Wayne Bishop PhD. who taught at Cal State LA and worked with Jaime "Stand and Deliver" Escalante's high school kids, puts forth these thoughts.
“Youngsters who struggle with math simply
need their teachers to show them how to do the math and then practice
themselves how to do it—a lot! Why is such instruction so hard for them
to come by?”
The question may have been rhetorical but the answer is obvious and,
regrettably, endorsed nationally by Common Core-Math. The
“professional” math ed industry has had a love affair with Constructivism
for decades so teachers are taught and centrally-approved math curricula
reflects heavy emphasis on small learning groups using manipulatives with
everybody - even the “facilitator” (as opposed to knowledgeable teacher
teaching) - discovering heretofore unknown mathematics including a
variety of equally-valued computational algorithms. A naïve
mathematician can read the chapter, that is an immediate preamble to all
actual math content specifications, Standards for Mathematical Practice,
and exclaim, “Right on!” Having first worked with its primary
author and one of the three primary authors of the entire CCSS-M almost
30 years ago, Phil Daro, my immediate reaction was, “We’re dead.

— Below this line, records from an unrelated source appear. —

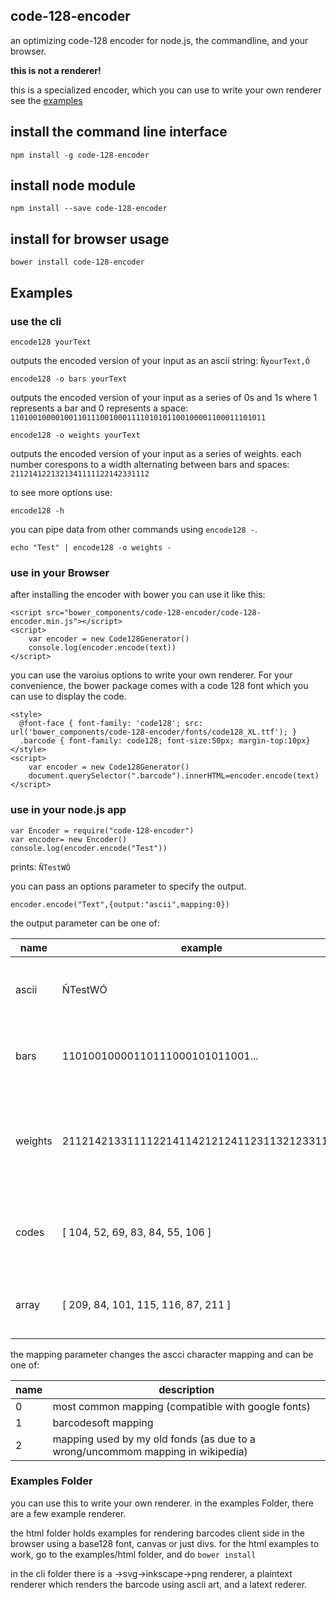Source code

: ## code-128-encoder

an optimizing code-128 encoder for node.js, the commandline, and your browser.

**this is not a renderer!**

this is a specialized encoder, which you can use to write your own renderer see the [examples](#examples)

## install the command line interface

    npm install -g code-128-encoder

## install node module

    npm install --save code-128-encoder

## install for browser usage

    bower install code-128-encoder

## Examples

### use the cli

    encode128 yourText

outputs the encoded version of your input as an ascii string: `ÑyourText,Ó`

    encode128 -o bars yourText

outputs the encoded version of your input as a series of 0s and 1s where 1 represents a bar and 0 represents a space:  `110100100001001101110010001111010101100100001100011101011`

    encode128 -o weights yourText

outputs the encoded version of your input as a series of weights. each number corespons to a width alternating between bars and spaces: `2112141221321341111122142331112`

to see more options use:

    encode128 -h

you can pipe data from other commands using `encode128 -`.

    echo "Test" | encode128 -o weights -

### use in your Browser

after installing the encoder with bower you can use it like this:

    <script src="bower_components/code-128-encoder/code-128-encoder.min.js"></script>
    <script>
        var encoder = new Code128Generator()
        console.log(encoder.encode(text))
    </script>

you can use the varoius options to write your own renderer. For your convenience, the bower package comes with a code 128 font which you can use to display the code.

    <style>
      @font-face { font-family: 'code128'; src: url('bower_components/code-128-encoder/fonts/code128_XL.ttf'); }
      .barcode { font-family: code128; font-size:50px; margin-top:10px}
    </style>
    <script>
        var encoder = new Code128Generator()
        document.querySelector(".barcode").innerHTML=encoder.encode(text)
    </script>

###  use in your node.js app

    var Encoder = require("code-128-encoder")
    var encoder= new Encoder()
    console.log(encoder.encode("Test"))

prints: `ÑTestWÓ`

you can pass an options parameter to specify the output.

    encoder.encode("Text",{output:"ascii",mapping:0})

the output parameter can be one of:

| name | example | description |
| --- | --- | --- |
| ascii | ÑTestWÓ | the ascii characters of the encoded string |
| bars | 11010010000110111000101011001... | a 1 represents a bar a 0 represents a space |
| weights | 2112142133111122141142121241123113212331112 | each number represents a width alternating between bars and spaces |
| codes | [ 104, 52, 69, 83, 84, 55, 106 ] | an array of code numbers as per the code 128 spec |
| array | [ 209, 84, 101, 115, 116, 87, 211 ] | the ascii code points of the encoded string |

the mapping parameter changes the ascci character mapping and can be one of:

| name | description |
| --- | --- |
| 0 | most common mapping (compatible with google fonts) |
| 1 | barcodesoft mapping|
| 2 | mapping used by my old fonds (as due to a wrong/uncommom mapping in wikipedia) |


### Examples Folder

you can use this to write your own renderer.
in the examples Folder, there are a few example renderer.

the html folder holds examples for rendering barcodes client side in the browser using a base128 font, canvas or just divs. for the html examples to work, go to the examples/html folder, and do `bower install`

in the cli folder there is a ->svg->inkscape->png renderer, a plaintext renderer which renders the barcode using ascii art, and a latext rederer.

From here on, everything is rearranging deck chairs.” That is, in
spite of the language, it will be interpreted exactly as he intended that
it be interpreted, a national endorsement for Constructivism.
Tom
Loveless of the Brookings Institute recently nailed it in his
“Implementing CCSS-M”:
http://www.brookings.edu/research/papers/2015/07/09-chalkboard-common-core-the-bad-loveless
From the Conclusion
In the study of numbers, a coherent K-12 math curriculum, similar to
that of the previous California and Massachusetts frameworks, can be
sketched in a few short sentences. Addition with whole numbers
(including the standard algorithm) is taught in first grade, subtraction
in second grade, multiplication in third grade, and division in fourth
grade. Thus, the study of whole number arithmetic is completed by the
end of fourth grade. Grades five through seven focus on rational
numbers (fractions, decimals, percentages), and grades eight through
twelve study advanced mathematics. Proficiency is sought along three
dimensions: 1) fluency with calculations, 2) conceptual understanding,
3) ability to solve problems.
‘It is true that standards, any standards, cannot control implementation,
especially the twists and turns in how they are interpreted by educators
and brought to life in classroom instruction. But in this case, the
standards themselves are responsible for the myriad approaches, many
unproductive, that we are sure to see as schools teach various algorithms
under the Common Core.”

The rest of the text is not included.